INFORMATION Block Start

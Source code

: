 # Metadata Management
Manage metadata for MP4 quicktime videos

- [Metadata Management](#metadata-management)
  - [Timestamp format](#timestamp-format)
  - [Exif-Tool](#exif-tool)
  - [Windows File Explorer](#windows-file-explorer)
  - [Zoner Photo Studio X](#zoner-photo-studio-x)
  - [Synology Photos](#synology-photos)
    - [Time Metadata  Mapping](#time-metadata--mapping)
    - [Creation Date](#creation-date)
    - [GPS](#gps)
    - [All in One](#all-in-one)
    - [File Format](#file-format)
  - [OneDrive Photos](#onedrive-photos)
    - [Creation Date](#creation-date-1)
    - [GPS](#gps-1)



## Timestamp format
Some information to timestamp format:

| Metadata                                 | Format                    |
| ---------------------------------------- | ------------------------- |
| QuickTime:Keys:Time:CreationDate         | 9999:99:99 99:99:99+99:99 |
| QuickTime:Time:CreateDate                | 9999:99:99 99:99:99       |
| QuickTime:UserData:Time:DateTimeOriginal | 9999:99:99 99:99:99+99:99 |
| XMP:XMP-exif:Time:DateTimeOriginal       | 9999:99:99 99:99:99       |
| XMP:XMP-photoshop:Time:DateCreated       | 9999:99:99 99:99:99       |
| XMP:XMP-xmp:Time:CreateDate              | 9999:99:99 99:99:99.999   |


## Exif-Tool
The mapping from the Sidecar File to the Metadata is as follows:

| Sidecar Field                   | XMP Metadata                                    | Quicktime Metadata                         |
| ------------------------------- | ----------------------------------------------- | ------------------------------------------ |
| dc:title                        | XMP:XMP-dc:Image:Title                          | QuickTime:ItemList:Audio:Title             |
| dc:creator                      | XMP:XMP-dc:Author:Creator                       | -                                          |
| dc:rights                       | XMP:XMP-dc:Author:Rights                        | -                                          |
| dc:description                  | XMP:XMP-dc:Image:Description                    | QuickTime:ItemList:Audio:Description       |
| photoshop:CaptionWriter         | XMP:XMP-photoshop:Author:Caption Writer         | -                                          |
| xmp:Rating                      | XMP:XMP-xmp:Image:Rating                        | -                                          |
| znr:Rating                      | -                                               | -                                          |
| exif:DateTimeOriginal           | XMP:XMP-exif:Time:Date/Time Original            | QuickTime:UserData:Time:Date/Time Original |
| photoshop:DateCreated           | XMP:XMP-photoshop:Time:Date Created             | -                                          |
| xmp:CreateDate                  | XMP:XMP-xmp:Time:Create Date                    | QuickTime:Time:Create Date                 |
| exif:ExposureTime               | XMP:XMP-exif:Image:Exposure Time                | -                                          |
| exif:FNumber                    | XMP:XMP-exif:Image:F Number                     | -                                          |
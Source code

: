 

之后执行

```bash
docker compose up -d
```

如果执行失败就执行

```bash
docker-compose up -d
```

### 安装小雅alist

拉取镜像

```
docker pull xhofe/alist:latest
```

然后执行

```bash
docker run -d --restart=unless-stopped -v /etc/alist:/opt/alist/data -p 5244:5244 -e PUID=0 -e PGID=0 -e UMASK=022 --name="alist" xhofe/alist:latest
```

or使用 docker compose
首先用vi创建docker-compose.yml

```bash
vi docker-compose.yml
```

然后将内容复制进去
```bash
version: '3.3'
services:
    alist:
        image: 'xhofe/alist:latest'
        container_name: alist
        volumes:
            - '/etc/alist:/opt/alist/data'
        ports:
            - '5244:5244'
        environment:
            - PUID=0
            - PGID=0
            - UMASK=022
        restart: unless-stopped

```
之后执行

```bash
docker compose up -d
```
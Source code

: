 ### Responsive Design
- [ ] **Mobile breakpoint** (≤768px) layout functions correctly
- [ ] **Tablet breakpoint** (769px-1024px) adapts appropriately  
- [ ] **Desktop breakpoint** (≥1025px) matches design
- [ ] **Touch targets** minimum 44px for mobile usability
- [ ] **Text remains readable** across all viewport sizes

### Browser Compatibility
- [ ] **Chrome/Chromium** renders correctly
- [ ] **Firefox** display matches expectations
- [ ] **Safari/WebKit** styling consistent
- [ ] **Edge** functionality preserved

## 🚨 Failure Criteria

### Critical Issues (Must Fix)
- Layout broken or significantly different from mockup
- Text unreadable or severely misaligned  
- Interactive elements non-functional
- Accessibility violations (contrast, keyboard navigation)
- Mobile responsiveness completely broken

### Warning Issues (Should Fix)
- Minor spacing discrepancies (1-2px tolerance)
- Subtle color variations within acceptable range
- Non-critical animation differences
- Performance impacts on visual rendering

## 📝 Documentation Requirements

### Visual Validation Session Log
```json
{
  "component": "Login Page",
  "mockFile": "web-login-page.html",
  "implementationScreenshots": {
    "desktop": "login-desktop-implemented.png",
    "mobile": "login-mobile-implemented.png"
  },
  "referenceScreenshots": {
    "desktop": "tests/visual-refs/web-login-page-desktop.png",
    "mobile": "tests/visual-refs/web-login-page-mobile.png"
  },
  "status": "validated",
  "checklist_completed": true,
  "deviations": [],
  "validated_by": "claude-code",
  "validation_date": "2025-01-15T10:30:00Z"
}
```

INFORMATION Block End

■ WHAT YOU SHOULD DO ■
All of the entries above must be quoted exactly.

■ SOLUTION TO THIS TASK ■
Source code

: # Metadata Management
Manage metadata for MP4 quicktime videos

- [Metadata Management](#metadata-management)
  - [Timestamp format](#timestamp-format)
  - [Exif-Tool](#exif-tool)
  - [Windows File Explorer](#windows-file-explorer)
  - [Zoner Photo Studio X](#zoner-photo-studio-x)
  - [Synology Photos](#synology-photos)
    - [Time Metadata  Mapping](#time-metadata--mapping)
    - [Creation Date](#creation-date)
    - [GPS](#gps)
    - [All in One](#all-in-one)
    - [File Format](#file-format)
  - [OneDrive Photos](#onedrive-photos)
    - [Creation Date](#creation-date-1)
    - [GPS](#gps-1)



## Timestamp format
Some information to timestamp format:

| Metadata                                 | Format                    |
| ---------------------------------------- | ------------------------- |
| QuickTime:Keys:Time:CreationDate         | 9999:99:99 99:99:99+99:99 |
| QuickTime:Time:CreateDate                | 9999:99:99 99:99:99       |
| QuickTime:UserData:Time:DateTimeOriginal | 9999:99:99 99:99:99+99:99 |
| XMP:XMP-exif:Time:DateTimeOriginal       | 9999:99:99 99:99:99       |
| XMP:XMP-photoshop:Time:DateCreated       | 9999:99:99 99:99:99       |
| XMP:XMP-xmp:Time:CreateDate              | 9999:99:99 99:99:99.999   |


## Exif-Tool
The mapping from the Sidecar File to the Metadata is as follows:

| Sidecar Field                   | XMP Metadata                                    | Quicktime Metadata                         |
| ------------------------------- | ----------------------------------------------- | ------------------------------------------ |
| dc:title                        | XMP:XMP-dc:Image:Title                          | QuickTime:ItemList:Audio:Title             |
| dc:creator                      | XMP:XMP-dc:Author:Creator                       | -                                          |
| dc:rights                       | XMP:XMP-dc:Author:Rights                        | -                                          |
| dc:description                  | XMP:XMP-dc:Image:Description                    | QuickTime:ItemList:Audio:Description       |
| photoshop:CaptionWriter         | XMP:XMP-photoshop:Author:Caption Writer         | -                                          |
| xmp:Rating                      | XMP:XMP-xmp:Image:Rating                        | -                                          |
| znr:Rating                      | -                                               | -                                          |
| exif:DateTimeOriginal           | XMP:XMP-exif:Time:Date/Time Original            | QuickTime:UserData:Time:Date/Time Original |
| photoshop:DateCreated           | XMP:XMP-photoshop:Time:Date Created             | -                                          |
| xmp:CreateDate                  | XMP:XMP-xmp:Time:Create Date                    | QuickTime:Time:Create Date                 |
| exif:ExposureTime               | XMP:XMP-exif:Image:Exposure Time                | -                                          |
| exif:FNumber                    | XMP:XMP-exif:Image:F Number                     | -                                          |
Source code

: 

之后执行

```bash
docker compose up -d
```

如果执行失败就执行

```bash
docker-compose up -d
```

### 安装小雅alist

拉取镜像

```
docker pull xhofe/alist:latest
```

然后执行

```bash
docker run -d --restart=unless-stopped -v /etc/alist:/opt/alist/data -p 5244:5244 -e PUID=0 -e PGID=0 -e UMASK=022 --name="alist" xhofe/alist:latest
```

or使用 docker compose
首先用vi创建docker-compose.yml

```bash
vi docker-compose.yml
```

然后将内容复制进去
```bash
version: '3.3'
services:
    alist:
        image: 'xhofe/alist:latest'
        container_name: alist
        volumes:
            - '/etc/alist:/opt/alist/data'
        ports:
            - '5244:5244'
        environment:
            - PUID=0
            - PGID=0
            - UMASK=022
        restart: unless-stopped

```
之后执行

```bash
docker compose up -d
```
Source code

: ### Responsive Design
- [ ] **Mobile breakpoint** (≤768px) layout functions correctly
- [ ] **Tablet breakpoint** (769px-1024px) adapts appropriately  
- [ ] **Desktop breakpoint** (≥1025px) matches design
- [ ] **Touch targets** minimum 44px for mobile usability
- [ ] **Text remains readable** across all viewport sizes

### Browser Compatibility
- [ ] **Chrome/Chromium** renders correctly
- [ ] **Firefox** display matches expectations
- [ ] **Safari/WebKit** styling consistent
- [ ] **Edge** functionality preserved

## 🚨 Failure Criteria

### Critical Issues (Must Fix)
- Layout broken or significantly different from mockup
- Text unreadable or severely misaligned  
- Interactive elements non-functional
- Accessibility violations (contrast, keyboard navigation)
- Mobile responsiveness completely broken

### Warning Issues (Should Fix)
- Minor spacing discrepancies (1-2px tolerance)
- Subtle color variations within acceptable range
- Non-critical animation differences
- Performance impacts on visual rendering

## 📝 Documentation Requirements

### Visual Validation Session Log
```json
{
  "component": "Login Page",
  "mockFile": "web-login-page.html",
  "implementationScreenshots": {
    "desktop": "login-desktop-implemented.png",
    "mobile": "login-mobile-implemented.png"
  },
  "referenceScreenshots": {
    "desktop": "tests/visual-refs/web-login-page-desktop.png",
    "mobile": "tests/visual-refs/web-login-page-mobile.png"
  },
  "status": "validated",
  "checklist_completed": true,
  "deviations": [],
  "validated_by": "claude-code",
  "validation_date": "2025-01-15T10:30:00Z"
}
```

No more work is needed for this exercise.